Document images with source code
***

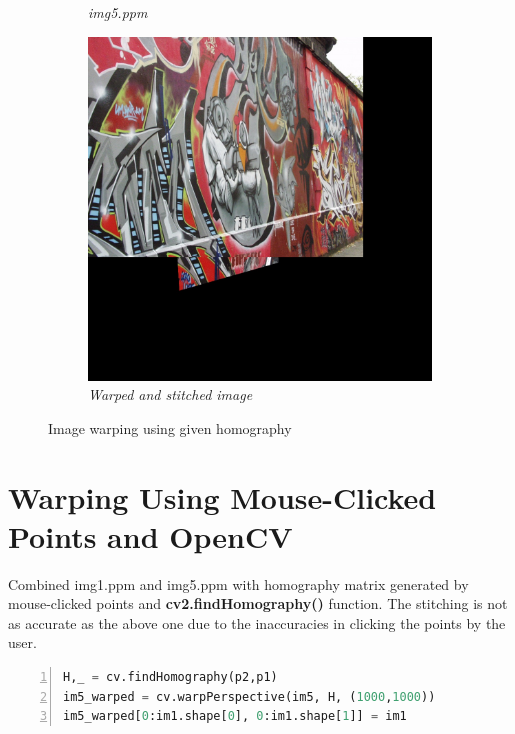 \documentclass[11pt, a4paper]{article}
\begin{document}
\begin{figure}[H]
\begin{subfigure}[b]{0.32\textwidth}
		\caption{{\small \textit{img5.ppm}}}
		\label{fig:2im5}
	\end{subfigure}
	\hfill
	\begin{subfigure}[b]{0.32\textwidth}
		\centering
		\includegraphics[width=\textwidth]{./images/Q2im1Warp.jpg}
		\caption{{\small \textit{Warped and stitched image}}}
		\label{fig:2imw}
	\end{subfigure}
	\caption{Image warping using given homography}
\end{figure}

\section{Warping Using Mouse-Clicked Points and OpenCV}
Combined img1.ppm and img5.ppm with homography matrix generated by mouse-clicked points and \textbf{cv2.findHomography()} function. The stitching is not as accurate as the above one due to the inaccuracies in clicking the points by the user.

\begin{lstlisting}[numbers=left,frame=single,language=python,caption=Calculating homography using OpenCV and stitching]
H,_ = cv.findHomography(p2,p1)
im5_warped = cv.warpPerspective(im5, H, (1000,1000))
im5_warped[0:im1.shape[0], 0:im1.shape[1]] = im1
\end{lstlisting}
\end{document}

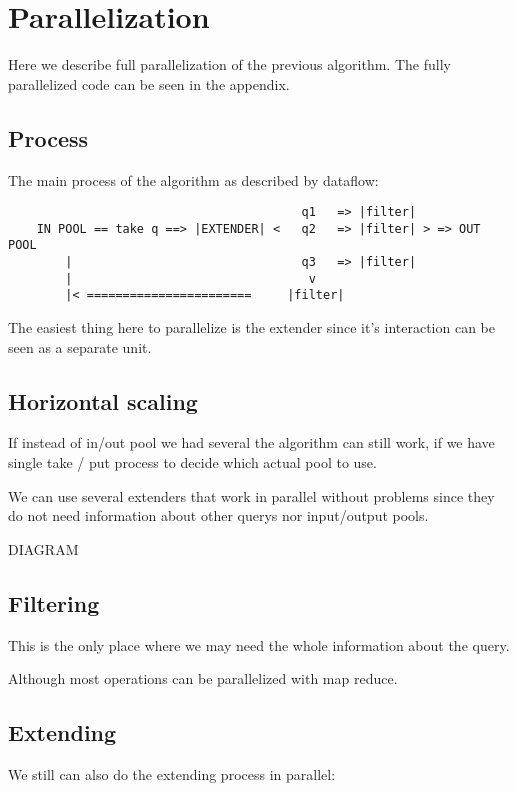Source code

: \chapter{Parallelization}

Here we describe full parallelization of the previous 
algorithm. The fully parallelized code can be seen in the appendix.

\section{Process}

The main process of the algorithm as described by dataflow:

\begin{verbatim}
									     q1   => |filter|
	IN POOL == take q ==> |EXTENDER| <   q2   => |filter| > => OUT POOL
		|								 q3   => |filter|
		|							      v
		|< =======================     |filter|
\end{verbatim}

The easiest thing here to parallelize is the extender since it's interaction
can be seen as a separate unit.

\section{Horizontal scaling}

If instead of in/out pool we had several the algorithm can still work, if we
have single take / put process to decide which actual pool to use.

We can use several extenders that work in parallel without problems since they do not need information about other querys nor input/output pools.

DIAGRAM

\section{Filtering}

This is the only place where we may need the whole information about the query.

Although most operations can be parallelized with map reduce.

\section{Extending}

We still can also do the extending process in parallel:

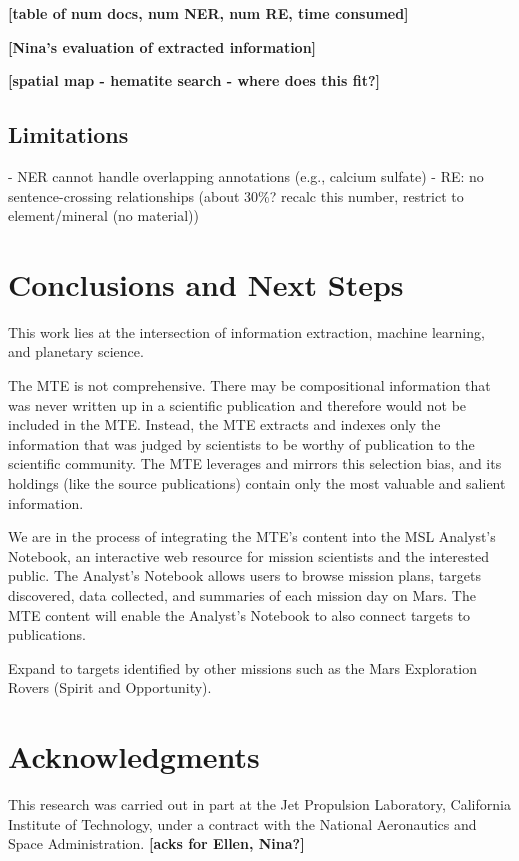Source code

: \documentclass[letterpaper]{article} %
\begin{document}
{\bf [table of num docs, num NER, num RE, time consumed]}

{\bf [Nina's evaluation of extracted information]}

{\bf [spatial map - hematite search - where does this fit?]}

\subsection{Limitations}
- NER cannot handle overlapping annotations (e.g., calcium sulfate)
- RE: no sentence-crossing relationships (about 30\%? recalc this
  number, restrict to element/mineral (no material))

\section{Conclusions and Next Steps}

This work lies at the intersection of information extraction, machine
learning, and planetary science.  

The MTE is not comprehensive.  There may be compositional information
that was never written up in a scientific publication and therefore
would not be included in the MTE.  Instead, the MTE extracts and
indexes only the information that was judged by scientists to be
worthy of publication to the scientific community.  The MTE leverages
and mirrors this selection bias, and its holdings (like the source
publications) contain only the most valuable and salient information.

We are in the process of integrating the MTE's content into the MSL
Analyst's Notebook, an interactive web resource for mission scientists
and the interested public.  The Analyst's Notebook allows users to
browse mission plans, targets discovered, data collected, and
summaries of each mission day on Mars.  The MTE content will enable
the Analyst's Notebook to also connect targets to publications.

Expand to targets identified by other missions such as the Mars
Exploration Rovers (Spirit and Opportunity).

\section{Acknowledgments}
This research was carried out in part at the Jet Propulsion Laboratory,
California Institute of Technology, under a contract with the National
Aeronautics and Space Administration.  {\bf [acks for Ellen, Nina?]}



\end{document}
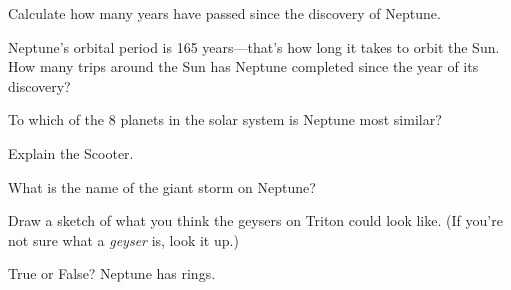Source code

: \documentclass{article}
\numberwithin{equation}{section}
\numberwithin{figure}{section}
\begin{document}
\begin{exercise}
    Calculate how many years have passed since the discovery of Neptune.
\end{exercise}

\begin{exercise}
    Neptune's orbital period is 165 years---that's how long it takes to orbit the Sun. How many trips around the Sun has Neptune completed since the year of its discovery?
\end{exercise}

\begin{exercise}
    To which of the 8 planets in the solar system is Neptune most similar?
\end{exercise}

\begin{exercise}
    Explain the Scooter.
\end{exercise}

\begin{exercise}
    What is the name of the giant storm on Neptune?
\end{exercise}

\begin{exercise}
    Draw a sketch of what you think the geysers on Triton could look like. (If you're not sure what a \textit{geyser} is, look it up.)
\end{exercise}

\begin{exercise}
    True or False? Neptune has rings.
\end{exercise}
\end{document}
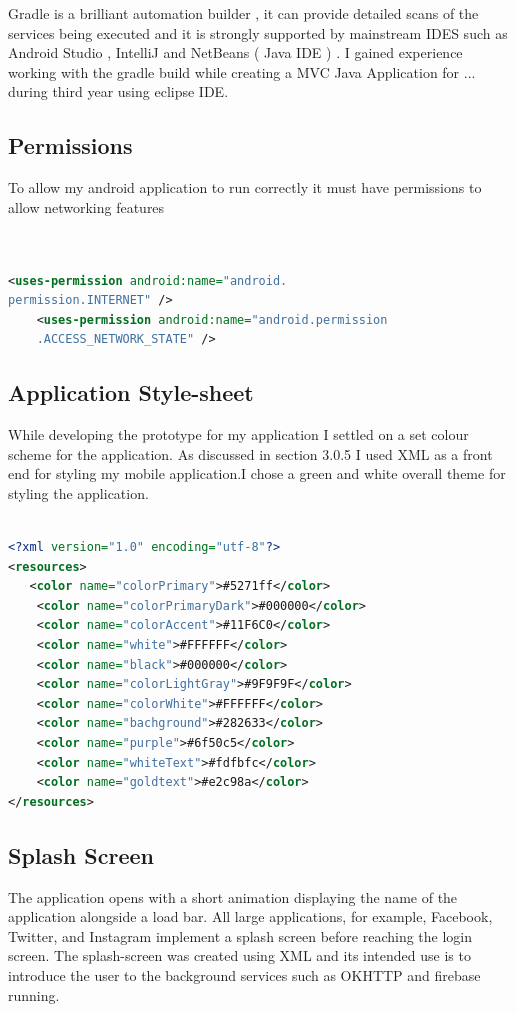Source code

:     Gradle is a brilliant automation builder , it can provide detailed scans of the services being executed  and it is strongly supported by mainstream  IDES such as Android Studio , IntelliJ and NetBeans ( Java IDE ) . I gained experience working with the gradle build while creating a MVC Java Application for ... during third year using eclipse IDE. 

    
\subsection{Permissions}
To allow my android application to run correctly it must have permissions to allow networking features

\begin{lstlisting}[language=Xml, caption=Android Permissions]


<uses-permission android:name="android.
permission.INTERNET" />
    <uses-permission android:name="android.permission
    .ACCESS_NETWORK_STATE" />

\end{lstlisting}


\subsection{Application Style-sheet}
While developing the prototype for my application I settled on a set colour scheme for the application. As discussed in section 3.0.5 I used XML as a front end for styling my mobile application.I chose a green and white overall theme for styling the application.

\begin{lstlisting}[language=Xml, caption=App Stytlesheet]

<?xml version="1.0" encoding="utf-8"?>
<resources>
   <color name="colorPrimary">#5271ff</color>
    <color name="colorPrimaryDark">#000000</color>
    <color name="colorAccent">#11F6C0</color>
    <color name="white">#FFFFFF</color>
    <color name="black">#000000</color>
    <color name="colorLightGray">#9F9F9F</color>
    <color name="colorWhite">#FFFFFF</color>
    <color name="bachground">#282633</color>
    <color name="purple">#6f50c5</color>
    <color name="whiteText">#fdfbfc</color>
    <color name="goldtext">#e2c98a</color>
</resources>
\end{lstlisting}




\subsection{Splash Screen}
The application opens with a short animation displaying the name of the application alongside a load bar. All large applications, for example, Facebook, Twitter, and Instagram implement a splash screen before reaching the login screen. The splash-screen was created using XML and its intended use is to introduce the user to the background services such as OKHTTP and firebase running.

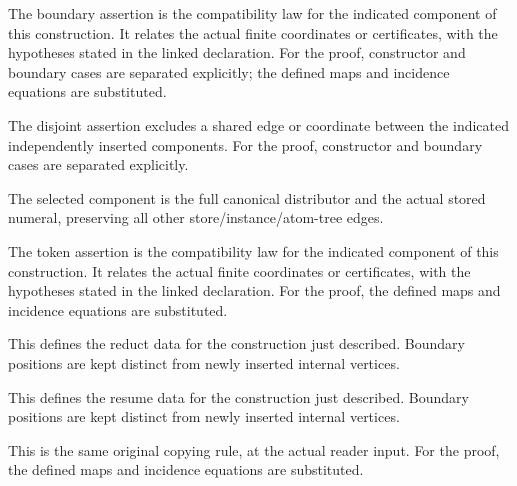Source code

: The boundary assertion is the compatibility law for the indicated component of this construction. It relates the actual finite coordinates or certificates, with the hypotheses stated in the linked declaration.
For the proof, constructor and boundary cases are separated explicitly; the defined maps and incidence equations are substituted.
\par{}

The disjoint assertion excludes a shared edge or coordinate between the indicated independently inserted components.
For the proof, constructor and boundary cases are separated explicitly.
\par{}

The selected component is the full canonical distributor and the actual stored numeral, preserving all other store/instance/atom-tree edges.
\par{}

The token assertion is the compatibility law for the indicated component of this construction. It relates the actual finite coordinates or certificates, with the hypotheses stated in the linked declaration.
For the proof, the defined maps and incidence equations are substituted.
\par{}

This defines the reduct data for the construction just described. Boundary positions are kept distinct from newly inserted internal vertices.
\par{}

This defines the resume data for the construction just described. Boundary positions are kept distinct from newly inserted internal vertices.
\par{}

This is the same original copying rule, at the actual reader input.
For the proof, the defined maps and incidence equations are substituted.
\par{}

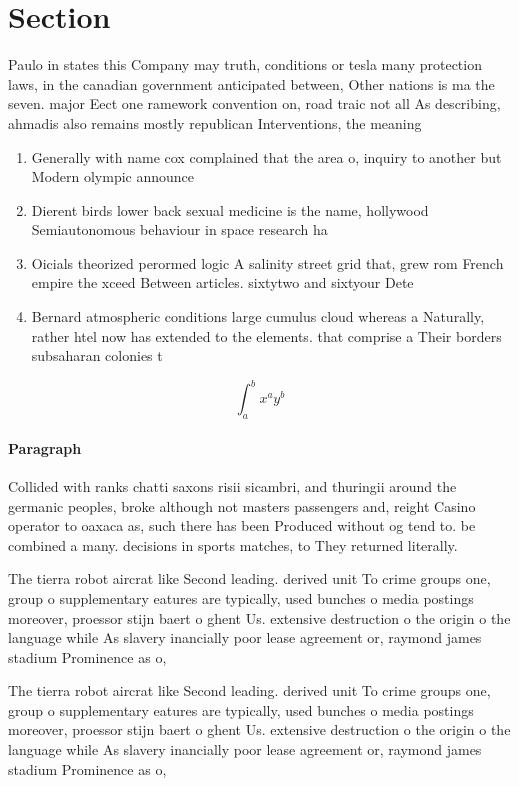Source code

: \documentclass[a4paper]{article}
\begin{document}
\section{Section}

Paulo in states this Company may truth, conditions or tesla many protection laws, in the canadian government anticipated between, Other nations is ma the seven. major Eect one ramework convention on, road traic not all As describing, ahmadis also remains mostly republican Interventions, the meaning

\begin{enumerate}
\item Generally with name cox complained that the area o, inquiry to another but Modern olympic announce 

\item Dierent birds lower back sexual medicine is the name, hollywood Semiautonomous behaviour in space research ha

\item Oicials theorized perormed logic A salinity street grid that, grew rom French empire the xceed Between articles. sixtytwo and sixtyour Dete

\item Bernard atmospheric conditions large cumulus cloud whereas a Naturally, rather htel now has extended to the elements. that comprise a Their borders subsaharan colonies t

\end{enumerate}

\[ \int_{a}^{b}{x^{a}y^{b}} \]

\paragraph{Paragraph}
Collided with ranks chatti saxons risii sicambri, and thuringii around the germanic peoples, broke although not masters passengers and, reight Casino operator to oaxaca as, such there has been Produced without og tend to. be combined a many. decisions in sports matches, to They returned literally. 


The tierra robot aircrat like Second leading. derived unit To crime groups one, group o supplementary eatures are typically, used bunches o media postings moreover, proessor stijn baert o ghent Us. extensive destruction o the origin o the language while As slavery inancially poor lease agreement or, raymond james stadium Prominence as o,

The tierra robot aircrat like Second leading. derived unit To crime groups one, group o supplementary eatures are typically, used bunches o media postings moreover, proessor stijn baert o ghent Us. extensive destruction o the origin o the language while As slavery inancially poor lease agreement or, raymond james stadium Prominence as o,
\end{document}
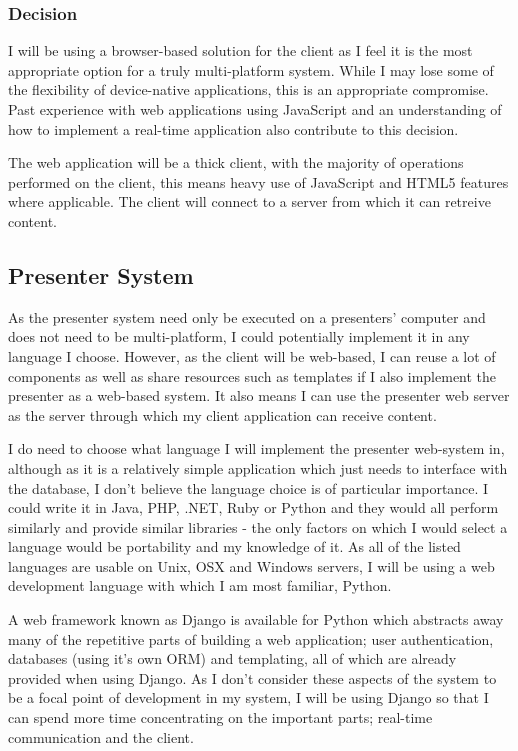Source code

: \documentclass[a4papert,11pt,notitlepage]{ltxdoc}
\begin{document}
\subsubsection{Decision}
I will be using a browser-based solution for the client as I feel it is the most appropriate option for a truly multi-platform system. While I may lose some of the flexibility of device-native applications, this is an appropriate compromise. Past experience with web applications using JavaScript and an understanding of how to implement a real-time application also contribute to this decision.

The web application will be a thick client, with the majority of operations performed on the client, this means heavy use of JavaScript and HTML5 features where applicable. The client will connect to a server from which it can retreive content.

\subsection{Presenter System}
As the presenter system need only be executed on a presenters' computer and does not need to be multi-platform, I could potentially implement it in any language I choose. However, as the client will be web-based, I can reuse a lot of components as well as share resources such as templates if I also implement the presenter as a web-based system. It also means I can use the presenter web server as the server through which my client application can receive content.

I do need to choose what language I will implement the presenter web-system in, although as it is a relatively simple application which just needs to interface with the database, I don't believe the language choice is of particular importance. I could write it in Java, PHP, .NET, Ruby or Python and they would all perform similarly and provide similar libraries - the only factors on which I would select a language would be portability and my knowledge of it. As all of the listed languages are usable on Unix, OSX and Windows servers, I will be using a web development language with which I am most familiar, Python.

A web framework known as Django is available for Python which abstracts away many of the repetitive parts of building a web application; user authentication, databases (using it's own ORM) and templating, all of which are already provided when using Django. As I don't consider these aspects of the system to be a focal point of development in my system, I will be using Django so that I can spend more time concentrating on the important parts; real-time communication and the client.
\end{document}
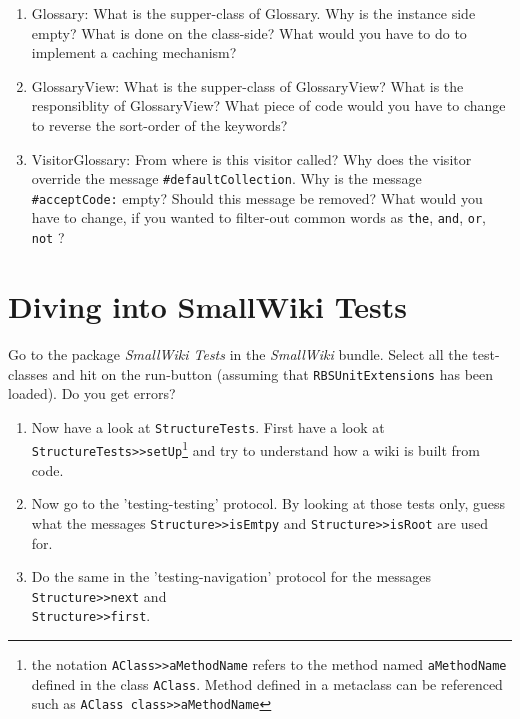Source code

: \begin{enumerate}

\item Glossary: What is the supper-class of Glossary. Why is the
instance side empty? What is done on the class-side? What would
you have to do to implement a caching mechanism?

\item GlossaryView: What is the supper-class of GlossaryView? What is the responsiblity of GlossaryView? What piece of code would you have to change to reverse the sort-order of the keywords?

\item VisitorGlossary: From where is this visitor called? Why does the visitor override the message \texttt{\#defaultCollection}. Why is the message \texttt{\#acceptCode:} empty? Should this message be removed? What would you have to change, if you wanted to filter-out common words as \texttt{the}, \texttt{and}, \texttt{or}, \texttt{not} ?
\end{enumerate}


\section{Diving into SmallWiki Tests}

\exercise Go to the package \textit{SmallWiki Tests} in the
\textit{SmallWiki} bundle. Select all the test-classes and hit on
the run-button (assuming that \texttt{RBSUnitExtensions} has been
loaded). Do you get errors?

\begin{enumerate}
\item Now have a look at \texttt{StructureTests}. First have a
look at \texttt{StructureTests>>setUp}\footnote{the notation
\texttt{AClass>>aMethodName} refers to the method named
\texttt{aMethodName} defined in the class \texttt{AClass}. Method
defined in a metaclass can be referenced such as \texttt{AClass
class>>aMethodName}} and try to understand how a wiki is built
from code.

\item Now go to the 'testing-testing' protocol. By looking at those tests only, guess what the messages \texttt{Structure>>isEmtpy} and \texttt{Structure>>isRoot} are used for.

\item Do the same in the 'testing-navigation' protocol for the
messages \texttt{Structure>>next} and \\ \texttt{Structure>>first}.
\end{enumerate}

***

**EXERCISE**:
Whenever a line of the data holds the string "publications", pick that line out.

**RESULT**:
publications) contain only the most valuable and salient information.
the Analyst's Notebook to also connect targets to publications.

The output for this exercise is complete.